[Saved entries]
***

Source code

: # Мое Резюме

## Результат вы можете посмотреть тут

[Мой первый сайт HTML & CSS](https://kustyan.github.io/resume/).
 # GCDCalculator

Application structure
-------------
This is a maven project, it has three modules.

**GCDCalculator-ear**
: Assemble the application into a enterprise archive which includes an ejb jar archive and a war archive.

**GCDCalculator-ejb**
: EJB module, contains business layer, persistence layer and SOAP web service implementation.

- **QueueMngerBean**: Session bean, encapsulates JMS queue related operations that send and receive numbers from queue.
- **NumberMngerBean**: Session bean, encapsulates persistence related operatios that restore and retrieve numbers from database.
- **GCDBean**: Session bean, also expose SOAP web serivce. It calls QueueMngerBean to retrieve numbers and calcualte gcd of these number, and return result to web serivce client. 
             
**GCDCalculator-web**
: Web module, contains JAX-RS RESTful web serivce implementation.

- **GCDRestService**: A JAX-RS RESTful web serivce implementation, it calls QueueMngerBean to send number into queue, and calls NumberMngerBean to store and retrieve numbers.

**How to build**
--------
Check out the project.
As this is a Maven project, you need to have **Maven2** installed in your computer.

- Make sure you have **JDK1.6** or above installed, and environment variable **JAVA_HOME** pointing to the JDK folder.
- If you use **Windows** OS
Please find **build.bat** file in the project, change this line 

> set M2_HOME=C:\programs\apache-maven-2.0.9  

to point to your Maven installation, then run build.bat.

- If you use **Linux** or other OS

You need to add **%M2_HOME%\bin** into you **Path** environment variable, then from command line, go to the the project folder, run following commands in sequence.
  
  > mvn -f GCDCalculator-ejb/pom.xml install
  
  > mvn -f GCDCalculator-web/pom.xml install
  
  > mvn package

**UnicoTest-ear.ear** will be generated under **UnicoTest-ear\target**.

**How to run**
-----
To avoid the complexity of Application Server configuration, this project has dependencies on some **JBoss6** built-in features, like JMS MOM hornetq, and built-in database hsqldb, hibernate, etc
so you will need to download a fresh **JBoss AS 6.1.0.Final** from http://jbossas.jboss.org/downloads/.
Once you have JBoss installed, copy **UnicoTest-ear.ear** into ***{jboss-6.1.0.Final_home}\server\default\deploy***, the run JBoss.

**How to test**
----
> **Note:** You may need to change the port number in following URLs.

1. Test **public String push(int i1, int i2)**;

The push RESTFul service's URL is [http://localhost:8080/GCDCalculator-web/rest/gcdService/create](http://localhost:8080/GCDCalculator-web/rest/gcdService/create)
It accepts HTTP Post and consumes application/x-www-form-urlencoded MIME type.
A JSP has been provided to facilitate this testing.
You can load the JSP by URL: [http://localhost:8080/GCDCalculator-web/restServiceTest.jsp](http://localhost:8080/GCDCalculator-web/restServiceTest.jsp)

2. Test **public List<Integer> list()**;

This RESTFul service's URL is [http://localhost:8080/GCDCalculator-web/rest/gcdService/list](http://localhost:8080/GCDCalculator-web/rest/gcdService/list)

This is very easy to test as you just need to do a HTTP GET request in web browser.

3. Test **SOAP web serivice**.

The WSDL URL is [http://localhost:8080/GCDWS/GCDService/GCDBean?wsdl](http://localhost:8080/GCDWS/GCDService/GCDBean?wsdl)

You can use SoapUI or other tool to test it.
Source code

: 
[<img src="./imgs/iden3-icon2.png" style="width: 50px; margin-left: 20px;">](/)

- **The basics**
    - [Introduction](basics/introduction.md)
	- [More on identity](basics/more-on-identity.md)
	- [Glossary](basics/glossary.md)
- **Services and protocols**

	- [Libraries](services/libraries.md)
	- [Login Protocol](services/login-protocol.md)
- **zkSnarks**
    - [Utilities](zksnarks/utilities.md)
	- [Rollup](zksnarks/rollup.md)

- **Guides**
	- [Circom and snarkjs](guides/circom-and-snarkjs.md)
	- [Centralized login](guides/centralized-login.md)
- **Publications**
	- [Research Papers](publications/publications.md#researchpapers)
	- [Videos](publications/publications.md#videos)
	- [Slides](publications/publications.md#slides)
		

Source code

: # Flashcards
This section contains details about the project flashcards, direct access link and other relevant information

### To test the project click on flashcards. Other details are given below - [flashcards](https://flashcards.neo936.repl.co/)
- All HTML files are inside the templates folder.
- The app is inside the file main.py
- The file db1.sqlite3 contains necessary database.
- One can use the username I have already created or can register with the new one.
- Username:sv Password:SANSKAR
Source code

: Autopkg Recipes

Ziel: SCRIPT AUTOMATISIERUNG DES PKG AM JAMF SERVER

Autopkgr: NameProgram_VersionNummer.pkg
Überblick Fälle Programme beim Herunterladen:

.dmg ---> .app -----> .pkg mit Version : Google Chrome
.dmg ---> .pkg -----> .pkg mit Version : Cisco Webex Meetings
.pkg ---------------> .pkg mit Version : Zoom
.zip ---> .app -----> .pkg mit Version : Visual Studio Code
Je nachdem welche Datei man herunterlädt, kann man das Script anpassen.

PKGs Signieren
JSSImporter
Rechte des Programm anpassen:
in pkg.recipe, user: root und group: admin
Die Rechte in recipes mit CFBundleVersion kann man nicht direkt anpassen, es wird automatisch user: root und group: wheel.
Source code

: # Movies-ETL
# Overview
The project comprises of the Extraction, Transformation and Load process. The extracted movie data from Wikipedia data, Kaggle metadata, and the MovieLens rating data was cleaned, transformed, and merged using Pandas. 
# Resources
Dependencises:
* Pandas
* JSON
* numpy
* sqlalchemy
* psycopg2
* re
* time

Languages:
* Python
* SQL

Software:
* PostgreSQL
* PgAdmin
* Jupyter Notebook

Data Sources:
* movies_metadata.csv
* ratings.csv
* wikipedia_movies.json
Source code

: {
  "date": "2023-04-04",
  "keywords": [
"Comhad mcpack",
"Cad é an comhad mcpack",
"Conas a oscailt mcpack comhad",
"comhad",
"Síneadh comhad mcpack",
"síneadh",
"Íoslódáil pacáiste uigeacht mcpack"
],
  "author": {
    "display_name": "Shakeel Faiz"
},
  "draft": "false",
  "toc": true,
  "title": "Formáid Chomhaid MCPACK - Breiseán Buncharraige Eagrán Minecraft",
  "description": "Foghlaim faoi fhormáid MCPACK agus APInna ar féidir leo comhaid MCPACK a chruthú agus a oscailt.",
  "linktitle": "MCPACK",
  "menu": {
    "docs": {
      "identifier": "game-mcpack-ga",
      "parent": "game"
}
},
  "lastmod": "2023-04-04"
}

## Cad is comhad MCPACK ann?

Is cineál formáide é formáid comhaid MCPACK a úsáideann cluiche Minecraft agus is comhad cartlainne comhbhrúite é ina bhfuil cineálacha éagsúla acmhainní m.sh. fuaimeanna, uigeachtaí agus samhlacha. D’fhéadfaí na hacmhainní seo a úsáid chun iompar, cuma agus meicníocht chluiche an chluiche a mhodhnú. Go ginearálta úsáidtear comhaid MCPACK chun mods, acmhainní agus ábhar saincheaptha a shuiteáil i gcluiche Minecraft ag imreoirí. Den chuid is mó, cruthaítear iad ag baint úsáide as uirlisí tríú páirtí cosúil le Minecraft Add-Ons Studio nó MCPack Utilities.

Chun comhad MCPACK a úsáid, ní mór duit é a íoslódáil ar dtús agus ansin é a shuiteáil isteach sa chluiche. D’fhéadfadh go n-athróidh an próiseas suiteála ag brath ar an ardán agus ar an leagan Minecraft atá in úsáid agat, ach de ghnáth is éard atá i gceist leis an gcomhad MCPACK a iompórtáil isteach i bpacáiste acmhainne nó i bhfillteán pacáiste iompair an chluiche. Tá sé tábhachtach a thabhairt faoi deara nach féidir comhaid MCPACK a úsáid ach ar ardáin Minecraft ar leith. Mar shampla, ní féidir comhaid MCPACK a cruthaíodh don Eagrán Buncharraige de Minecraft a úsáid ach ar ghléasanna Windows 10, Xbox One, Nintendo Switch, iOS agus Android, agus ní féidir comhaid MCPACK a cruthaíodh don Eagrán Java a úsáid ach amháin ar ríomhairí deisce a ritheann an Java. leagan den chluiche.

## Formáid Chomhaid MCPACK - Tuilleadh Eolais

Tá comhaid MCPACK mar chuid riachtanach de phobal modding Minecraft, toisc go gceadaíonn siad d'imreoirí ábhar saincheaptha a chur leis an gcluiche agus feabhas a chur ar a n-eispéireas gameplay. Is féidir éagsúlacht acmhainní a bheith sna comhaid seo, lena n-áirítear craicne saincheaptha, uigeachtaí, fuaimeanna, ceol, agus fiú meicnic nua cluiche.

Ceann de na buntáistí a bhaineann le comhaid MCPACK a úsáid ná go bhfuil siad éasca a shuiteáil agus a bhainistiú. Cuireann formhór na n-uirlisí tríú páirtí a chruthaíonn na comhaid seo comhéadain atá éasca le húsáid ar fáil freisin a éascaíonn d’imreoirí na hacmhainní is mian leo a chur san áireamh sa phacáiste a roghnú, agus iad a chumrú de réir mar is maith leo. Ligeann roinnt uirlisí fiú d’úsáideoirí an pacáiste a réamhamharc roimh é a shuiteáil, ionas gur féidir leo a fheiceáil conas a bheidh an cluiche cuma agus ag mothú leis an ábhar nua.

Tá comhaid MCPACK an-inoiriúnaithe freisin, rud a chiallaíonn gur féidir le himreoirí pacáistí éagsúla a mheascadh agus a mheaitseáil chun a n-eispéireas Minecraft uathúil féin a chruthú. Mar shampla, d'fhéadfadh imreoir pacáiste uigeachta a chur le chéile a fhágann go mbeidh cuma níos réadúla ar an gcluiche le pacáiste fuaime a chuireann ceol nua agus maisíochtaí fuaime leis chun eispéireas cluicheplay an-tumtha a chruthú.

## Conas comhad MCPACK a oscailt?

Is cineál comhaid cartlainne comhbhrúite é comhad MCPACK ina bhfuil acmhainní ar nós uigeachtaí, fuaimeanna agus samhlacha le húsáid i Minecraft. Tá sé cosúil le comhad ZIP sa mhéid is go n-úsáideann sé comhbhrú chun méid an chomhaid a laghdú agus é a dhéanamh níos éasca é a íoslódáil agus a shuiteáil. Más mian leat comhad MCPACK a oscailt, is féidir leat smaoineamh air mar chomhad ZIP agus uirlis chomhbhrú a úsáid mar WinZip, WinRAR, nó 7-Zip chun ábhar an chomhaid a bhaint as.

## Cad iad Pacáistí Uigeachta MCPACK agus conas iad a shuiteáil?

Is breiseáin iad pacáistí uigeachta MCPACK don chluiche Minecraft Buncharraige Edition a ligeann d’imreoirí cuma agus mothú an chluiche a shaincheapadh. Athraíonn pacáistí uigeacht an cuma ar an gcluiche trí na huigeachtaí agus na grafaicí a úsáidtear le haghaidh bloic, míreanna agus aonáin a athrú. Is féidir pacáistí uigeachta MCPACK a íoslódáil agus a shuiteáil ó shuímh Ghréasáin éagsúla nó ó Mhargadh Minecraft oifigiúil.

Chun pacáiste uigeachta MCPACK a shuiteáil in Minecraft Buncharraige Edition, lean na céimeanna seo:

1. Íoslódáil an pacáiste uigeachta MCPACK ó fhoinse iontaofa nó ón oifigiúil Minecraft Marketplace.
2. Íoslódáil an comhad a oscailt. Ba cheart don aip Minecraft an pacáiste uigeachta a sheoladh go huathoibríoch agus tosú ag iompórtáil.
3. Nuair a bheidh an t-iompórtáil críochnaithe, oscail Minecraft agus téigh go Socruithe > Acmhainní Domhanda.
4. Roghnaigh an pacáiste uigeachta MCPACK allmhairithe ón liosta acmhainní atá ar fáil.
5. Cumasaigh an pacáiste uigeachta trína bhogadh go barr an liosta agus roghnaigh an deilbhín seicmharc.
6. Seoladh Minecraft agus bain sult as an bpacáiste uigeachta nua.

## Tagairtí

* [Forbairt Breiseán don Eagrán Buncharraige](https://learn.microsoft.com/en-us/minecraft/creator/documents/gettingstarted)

***

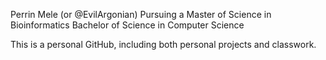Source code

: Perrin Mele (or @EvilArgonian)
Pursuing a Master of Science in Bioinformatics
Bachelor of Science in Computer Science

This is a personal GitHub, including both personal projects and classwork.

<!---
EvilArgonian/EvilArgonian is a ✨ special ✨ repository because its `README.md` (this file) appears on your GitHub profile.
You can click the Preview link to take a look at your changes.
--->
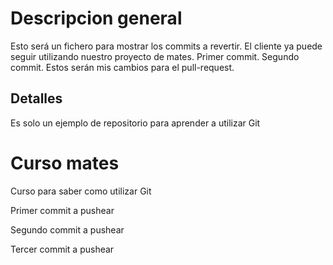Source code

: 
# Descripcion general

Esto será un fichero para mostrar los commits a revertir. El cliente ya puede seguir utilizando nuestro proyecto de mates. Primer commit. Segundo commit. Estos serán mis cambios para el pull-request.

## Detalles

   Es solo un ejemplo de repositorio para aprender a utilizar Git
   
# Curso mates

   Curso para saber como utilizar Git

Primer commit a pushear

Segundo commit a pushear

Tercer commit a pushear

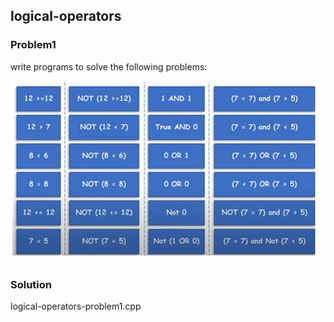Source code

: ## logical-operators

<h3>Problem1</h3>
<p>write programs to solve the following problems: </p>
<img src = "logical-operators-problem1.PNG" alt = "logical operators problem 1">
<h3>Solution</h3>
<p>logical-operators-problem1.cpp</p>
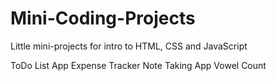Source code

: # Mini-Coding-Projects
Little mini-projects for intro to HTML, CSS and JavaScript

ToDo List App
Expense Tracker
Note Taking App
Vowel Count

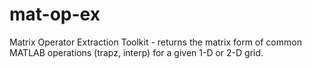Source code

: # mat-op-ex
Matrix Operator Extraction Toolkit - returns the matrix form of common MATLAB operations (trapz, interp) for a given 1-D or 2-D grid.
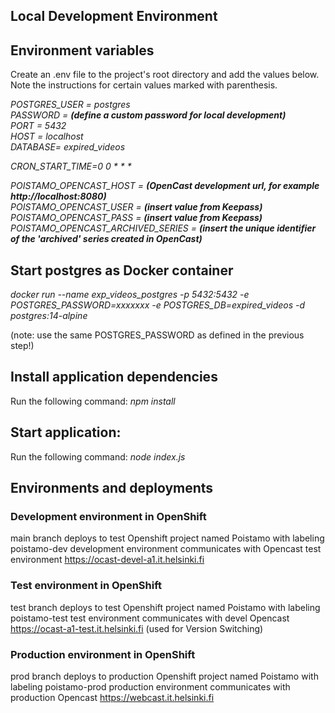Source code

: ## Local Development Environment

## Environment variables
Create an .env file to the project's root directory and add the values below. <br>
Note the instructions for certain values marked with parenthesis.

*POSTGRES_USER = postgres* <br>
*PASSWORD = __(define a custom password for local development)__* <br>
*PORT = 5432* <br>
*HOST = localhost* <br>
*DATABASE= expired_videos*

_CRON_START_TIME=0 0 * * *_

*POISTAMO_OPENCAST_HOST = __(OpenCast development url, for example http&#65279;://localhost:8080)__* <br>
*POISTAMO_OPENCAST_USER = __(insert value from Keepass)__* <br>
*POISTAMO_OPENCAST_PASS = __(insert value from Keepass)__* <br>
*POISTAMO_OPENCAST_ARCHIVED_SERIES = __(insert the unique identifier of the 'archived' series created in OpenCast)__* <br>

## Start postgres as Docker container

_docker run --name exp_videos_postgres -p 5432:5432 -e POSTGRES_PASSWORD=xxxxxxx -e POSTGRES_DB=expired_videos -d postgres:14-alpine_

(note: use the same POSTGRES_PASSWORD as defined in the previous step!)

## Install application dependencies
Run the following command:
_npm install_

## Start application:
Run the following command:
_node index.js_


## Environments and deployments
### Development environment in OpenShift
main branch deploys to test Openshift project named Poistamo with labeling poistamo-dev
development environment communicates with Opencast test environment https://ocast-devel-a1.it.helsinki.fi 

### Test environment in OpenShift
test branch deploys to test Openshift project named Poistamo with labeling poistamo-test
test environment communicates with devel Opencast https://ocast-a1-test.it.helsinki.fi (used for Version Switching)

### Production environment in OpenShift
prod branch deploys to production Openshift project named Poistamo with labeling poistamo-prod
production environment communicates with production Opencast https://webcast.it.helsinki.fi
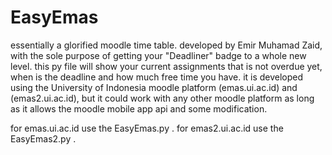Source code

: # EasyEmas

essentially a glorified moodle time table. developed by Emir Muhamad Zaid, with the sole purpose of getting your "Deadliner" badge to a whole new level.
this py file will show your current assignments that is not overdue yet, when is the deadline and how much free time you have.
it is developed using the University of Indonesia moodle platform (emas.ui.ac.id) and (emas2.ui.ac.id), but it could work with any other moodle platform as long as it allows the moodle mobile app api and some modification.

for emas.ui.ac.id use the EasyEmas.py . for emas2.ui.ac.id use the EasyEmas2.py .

***

> YOUR OBJECTIVE
From the entries, copy every line in which the word "persistence" occurs.

> TASK OUTPUT
: EJB module, contains business layer, persistence layer and SOAP web service implementation.
- **NumberMngerBean**: Session bean, encapsulates persistence related operatios that restore and retrieve numbers from database.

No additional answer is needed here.